The Hongcouver | The rule of thirds: New evidence of the Chinese role in Vancouver’s housing market
33 per cent of house buyers in city last year were mainlanders, according to leading firm
There are at least three ways to respond to the influx of mainland Chinese money to Vancouver’s real estate market, depending on your perspective of the phenomenon.
One position is to oppose it on the grounds that it has helped boost housing unaffordability to unacceptable levels: of the 36,973 rich migrants known to have moved to British Columbia under the now-defunct immigrant investor scheme from 2005 to 2012, 30,013 were Chinese.
Yet, if we accept that Chinese money has helped impoverish that generation of Vancouverites now on the wrong end of the housing equation, who are scrimping in order to participate in a sky-high market, then it must be equally true that those who came before them have been enriched as a result of the same high prices.
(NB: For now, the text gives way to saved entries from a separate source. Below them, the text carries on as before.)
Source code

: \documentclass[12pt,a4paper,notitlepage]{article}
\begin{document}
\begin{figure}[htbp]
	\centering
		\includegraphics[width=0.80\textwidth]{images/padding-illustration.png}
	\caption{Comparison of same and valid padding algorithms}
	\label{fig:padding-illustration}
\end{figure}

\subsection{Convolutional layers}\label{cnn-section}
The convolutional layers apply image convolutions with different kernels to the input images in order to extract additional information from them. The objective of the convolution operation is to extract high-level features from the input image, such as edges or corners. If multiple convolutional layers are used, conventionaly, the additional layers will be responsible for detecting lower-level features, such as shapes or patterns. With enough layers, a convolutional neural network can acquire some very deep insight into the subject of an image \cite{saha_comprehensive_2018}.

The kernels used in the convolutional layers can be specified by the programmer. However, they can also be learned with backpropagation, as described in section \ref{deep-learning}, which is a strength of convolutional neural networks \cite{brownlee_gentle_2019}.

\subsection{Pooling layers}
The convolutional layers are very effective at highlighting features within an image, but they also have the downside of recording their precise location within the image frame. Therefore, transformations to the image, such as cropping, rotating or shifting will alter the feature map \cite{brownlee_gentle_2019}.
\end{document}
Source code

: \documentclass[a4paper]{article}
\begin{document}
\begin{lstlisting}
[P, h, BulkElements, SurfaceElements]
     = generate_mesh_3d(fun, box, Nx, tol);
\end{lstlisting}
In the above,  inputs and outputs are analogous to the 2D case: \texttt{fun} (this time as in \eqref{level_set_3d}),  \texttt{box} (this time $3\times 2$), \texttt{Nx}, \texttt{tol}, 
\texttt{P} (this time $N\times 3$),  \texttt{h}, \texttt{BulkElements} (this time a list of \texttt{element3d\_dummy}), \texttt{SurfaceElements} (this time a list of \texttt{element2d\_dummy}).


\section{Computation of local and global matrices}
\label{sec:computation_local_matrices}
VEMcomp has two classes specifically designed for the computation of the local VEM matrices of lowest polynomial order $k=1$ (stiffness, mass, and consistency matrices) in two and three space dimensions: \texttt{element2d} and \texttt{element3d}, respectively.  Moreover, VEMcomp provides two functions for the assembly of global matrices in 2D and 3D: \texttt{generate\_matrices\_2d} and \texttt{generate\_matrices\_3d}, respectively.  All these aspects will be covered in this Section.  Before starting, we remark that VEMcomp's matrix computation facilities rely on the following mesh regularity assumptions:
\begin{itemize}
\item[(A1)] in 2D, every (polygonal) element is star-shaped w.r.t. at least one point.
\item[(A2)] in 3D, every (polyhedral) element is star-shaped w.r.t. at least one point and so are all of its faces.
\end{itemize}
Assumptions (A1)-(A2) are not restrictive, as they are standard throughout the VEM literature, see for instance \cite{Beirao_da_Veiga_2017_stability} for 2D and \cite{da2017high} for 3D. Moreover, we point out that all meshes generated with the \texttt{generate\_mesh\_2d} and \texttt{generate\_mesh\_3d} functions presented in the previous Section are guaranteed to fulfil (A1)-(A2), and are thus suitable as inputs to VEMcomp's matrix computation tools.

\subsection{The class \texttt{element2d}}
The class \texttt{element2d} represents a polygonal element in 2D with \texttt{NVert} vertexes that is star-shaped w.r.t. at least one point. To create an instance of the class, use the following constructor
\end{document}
It’s the latter proposition which bolsters the case of those who hold the second position, that the influx of Chinese wealth has brought benefits to Vancouver too, helping transform it into a truly international city in the process.
Dan Scarrow, vice-president for corporate strategy at Macdonald Realty, said he saw both sides of the argument. “People are inherently suspicious of any sort of change; by its nature there are going to be pockets of the city that benefit and pockets that probably are hurt by it,” he said. “It’s not a uniformly good phenomenon and it’s not a uniformly bad phenomenon.”